Problem to work on: Go over the lines below, and when one contains the word "Stars", copy it.

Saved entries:
########

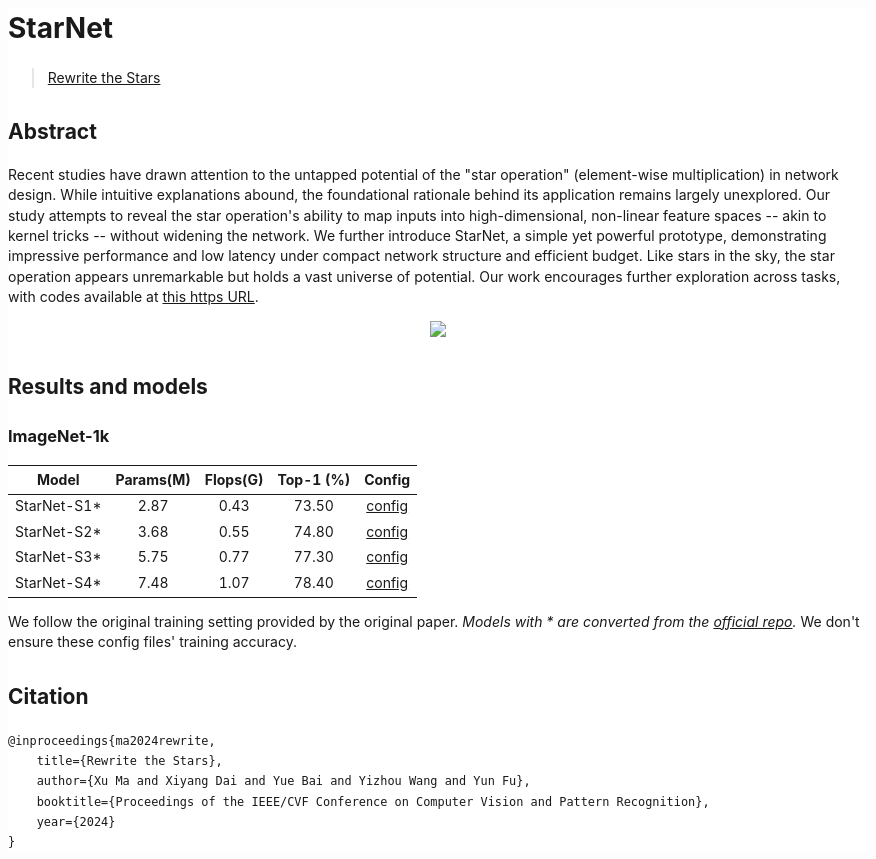 # StarNet

> [Rewrite the Stars](https://arxiv.org/abs/2403.19967)

## Abstract

Recent studies have drawn attention to the untapped potential of the "star operation" (element-wise multiplication) in network design. While intuitive explanations abound, the foundational rationale behind its application remains largely unexplored. Our study attempts to reveal the star operation's ability to map inputs into high-dimensional, non-linear feature spaces -- akin to kernel tricks -- without widening the network. We further introduce StarNet, a simple yet powerful prototype, demonstrating impressive performance and low latency under compact network structure and efficient budget. Like stars in the sky, the star operation appears unremarkable but holds a vast universe of potential. Our work encourages further exploration across tasks, with codes available at [this https URL](https://github.com/ma-xu/Rewrite-the-Stars/).

<div align=center>
<img src="https://github.com/Westlake-AI/openmixup/assets/44519745/49e026fc-780c-45f6-aedf-b8a2173015d7" width="95%"/>
</div>

## Results and models

### ImageNet-1k

| Model | Params(M) | Flops(G) | Top-1 (%) | Config |
|:---:|:---:|:---:|:---:|:---:|
| StarNet-S1\* | 2.87 | 0.43 | 73.50 | [config](https://github.com/Westlake-AI/openmixup/tree/main/configs/classification/imagenet/starnet/starnet_s1_8xb256_ep300.py) |
| StarNet-S2\* | 3.68 | 0.55 | 74.80 | [config](https://github.com/Westlake-AI/openmixup/tree/main/configs/classification/imagenet/starnet/starnet_s2_8xb256_ep300.py) |
| StarNet-S3\* | 5.75 | 0.77 | 77.30 | [config](https://github.com/Westlake-AI/openmixup/tree/main/configs/classification/imagenet/starnet/starnet_s3_8xb256_ep300.py) |
| StarNet-S4\* | 7.48 | 1.07 | 78.40 | [config](https://github.com/Westlake-AI/openmixup/tree/main/configs/classification/imagenet/starnet/starnet_s4_8xb256_ep300.py) |

We follow the original training setting provided by the original paper. *Models with * are converted from the [official repo](https://github.com/ma-xu/Rewrite-the-Stars).* We don't ensure these config files' training accuracy.

## Citation

```
@inproceedings{ma2024rewrite,
    title={Rewrite the Stars},
    author={Xu Ma and Xiyang Dai and Yue Bai and Yizhou Wang and Yun Fu},
    booktitle={Proceedings of the IEEE/CVF Conference on Computer Vision and Pattern Recognition},
    year={2024}
}
```
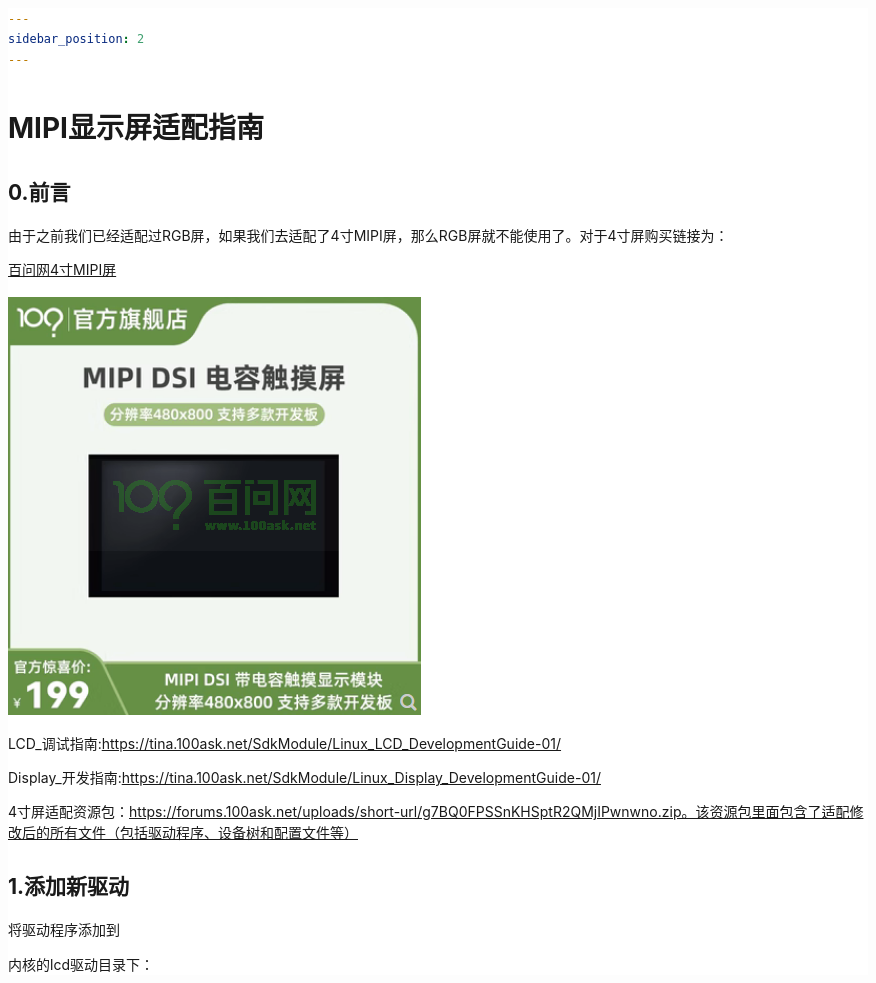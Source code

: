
```yaml
---
sidebar_position: 2
---
```

# MIPI显示屏适配指南

## 0.前言

​	由于之前我们已经适配过RGB屏，如果我们去适配了4寸MIPI屏，那么RGB屏就不能使用了。对于4寸屏购买链接为：

[百问网4寸MIPI屏](https://item.taobao.com/item.htm?spm=a1z10.5-c-s.w4002-18944745104.11.268678a0HuK0No&id=706091265930)

![image-20230413093019260](images/image-20230413093019260.png)

LCD_调试指南:https://tina.100ask.net/SdkModule/Linux_LCD_DevelopmentGuide-01/

Display_开发指南:https://tina.100ask.net/SdkModule/Linux_Display_DevelopmentGuide-01/



4寸屏适配资源包：https://forums.100ask.net/uploads/short-url/g7BQ0FPSSnKHSptR2QMjIPwnwno.zip。该资源包里面包含了适配修改后的所有文件（包括驱动程序、设备树和配置文件等）

## 1.添加新驱动

将驱动程序添加到

内核的lcd驱动目录下：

########

Answer below:
> [Rewrite the Stars](https://arxiv.org/abs/2403.19967)
Recent studies have drawn attention to the untapped potential of the "star operation" (element-wise multiplication) in network design. While intuitive explanations abound, the foundational rationale behind its application remains largely unexplored. Our study attempts to reveal the star operation's ability to map inputs into high-dimensional, non-linear feature spaces -- akin to kernel tricks -- without widening the network. We further introduce StarNet, a simple yet powerful prototype, demonstrating impressive performance and low latency under compact network structure and efficient budget. Like stars in the sky, the star operation appears unremarkable but holds a vast universe of potential. Our work encourages further exploration across tasks, with codes available at [this https URL](https://github.com/ma-xu/Rewrite-the-Stars/).
We follow the original training setting provided by the original paper. *Models with * are converted from the [official repo](https://github.com/ma-xu/Rewrite-the-Stars).* We don't ensure these config files' training accuracy.
    title={Rewrite the Stars},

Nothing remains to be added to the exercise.